Antiviral Therapy: The Mainstay of Treatment
Current clinical guidelines recommend antiviral therapy for multiple patient categories, including those with active liver inflammation or fibrosis, elevated viral loads, cirrhosis, or a family history of HCC. First-line antiviral agents encompass nucleos(t)ide analogues such as tenofovir alafenamide, tenofovir disoproxil fumarate (TDF), and entecavir (ETV), all characterized by potent viral suppression and high genetic barriers to resistance.
Long-term studies affirm that tenofovir alafenamide is associated with superior renal and bones safety profiles compared to TDF, exhibiting minimal declines in estimated glomerular filtration rate and bones mineral density over extended treatment periods.
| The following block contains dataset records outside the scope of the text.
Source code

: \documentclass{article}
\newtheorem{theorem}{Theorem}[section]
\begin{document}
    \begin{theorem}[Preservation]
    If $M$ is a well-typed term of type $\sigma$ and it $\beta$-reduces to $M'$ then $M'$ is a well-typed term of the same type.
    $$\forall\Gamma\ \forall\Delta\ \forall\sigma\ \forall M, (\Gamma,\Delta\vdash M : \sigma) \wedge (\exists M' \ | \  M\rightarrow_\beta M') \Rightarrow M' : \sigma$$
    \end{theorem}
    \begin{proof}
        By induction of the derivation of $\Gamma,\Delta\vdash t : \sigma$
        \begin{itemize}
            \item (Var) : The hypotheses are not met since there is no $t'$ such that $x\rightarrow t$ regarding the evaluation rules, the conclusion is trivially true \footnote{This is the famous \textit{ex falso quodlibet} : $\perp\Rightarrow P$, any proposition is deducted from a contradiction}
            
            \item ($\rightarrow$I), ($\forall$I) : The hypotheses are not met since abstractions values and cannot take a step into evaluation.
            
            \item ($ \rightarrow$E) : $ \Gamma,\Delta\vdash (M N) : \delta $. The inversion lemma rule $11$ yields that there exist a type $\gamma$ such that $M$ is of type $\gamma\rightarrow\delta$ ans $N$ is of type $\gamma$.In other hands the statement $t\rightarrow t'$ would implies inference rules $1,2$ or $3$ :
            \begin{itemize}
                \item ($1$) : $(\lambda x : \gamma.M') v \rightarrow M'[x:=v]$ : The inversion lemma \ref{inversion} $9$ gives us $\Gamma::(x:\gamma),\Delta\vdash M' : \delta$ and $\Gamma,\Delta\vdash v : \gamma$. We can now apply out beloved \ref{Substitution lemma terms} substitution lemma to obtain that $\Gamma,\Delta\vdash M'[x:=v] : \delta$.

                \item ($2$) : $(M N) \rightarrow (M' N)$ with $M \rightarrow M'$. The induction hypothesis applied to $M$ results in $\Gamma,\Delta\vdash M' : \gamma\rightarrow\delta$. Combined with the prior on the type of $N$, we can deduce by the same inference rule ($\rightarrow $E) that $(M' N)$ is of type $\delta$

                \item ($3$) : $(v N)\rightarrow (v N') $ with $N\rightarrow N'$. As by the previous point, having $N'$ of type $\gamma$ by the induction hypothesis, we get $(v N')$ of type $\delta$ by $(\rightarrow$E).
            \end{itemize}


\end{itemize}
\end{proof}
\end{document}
Although modest increases in LDL cholesterol and body weight have been observed with tenofovir alafenamide, no corresponding surge in cardiovascular events has been reported.
Pegylated interferon-alpha (PEG-IFN) serves as an alternative in selected patients, offering finite-duration therapy with potential for sustained immunological control, albeit with greater side effects and contraindications.
Treatment duration depends on the patient's HBeAg status and clinical response. For HBeAg-positive patients without cirrhosis, therapy continues until HBeAg loss or seroconversion occurs, with an additional consolidation phase. In contrast, HBeAg-negative patients often require prolonged treatment, sometimes indefinitely, as defined by viral and serological markers.
Monitoring for Safety and Efficacy
Regular clinical and laboratory monitoring is essential during antiviral therapy to assess efficacy and detect adverse effects. Periodic evaluation of liver function tests, HBV DNA levels, and serological markers guides ongoing management, while renal function (e.g., estimated glomerular filtration rate) and bones mineral density require monitoring in patients receiving TDF.
The risk of hepatocellular carcinoma persists despite viral suppression, necessitating continued surveillance with imaging modalities and alpha-fetoprotein measurements, especially in patients with cirrhosis or other risk factors.
Dr. Jordan J. Feld, a leading hepatologist, has frequently emphasized this point, stating, "Current antiviral treatments successfully control viral replication and prevent the advancement of liver disease, yet they do not provide a cure. The risk of hepatocellular carcinoma, while reduced, is not eliminated, particularly in those who started treatment with established cirrhosis."
Lifestyle Considerations and Patient Education
Supporting antiviral treatment with lifestyle modifications enhances liver health. Maintaining a healthy weight, and managing comorbidities such as diabetes and obesity are recommended. Patients benefit from education on medication adherence, potential side effects, and the importance of regular follow-up to optimize outcomes.
Managing chronic hepatitis B safely entails a multifaceted approach combining early and accurate diagnosis, initiation of effective antiviral therapy tailored to patient-specific factors, routine safety and disease monitoring, and comprehensive care addressing special populations and lifestyle factors. Advances in antiviral medications, particularly the use of tenofovir alafenamide, have improved safety profiles and patient tolerability.
Continuous medical evaluation and adherence to updated clinical guidelines ensure optimal suppression of viral replication, reduced risk of liver complications, and better quality of life for those affected by CHB. Through vigilant and personalized care, chronic hepatitis B can be effectively controlled, mitigating its global health impact.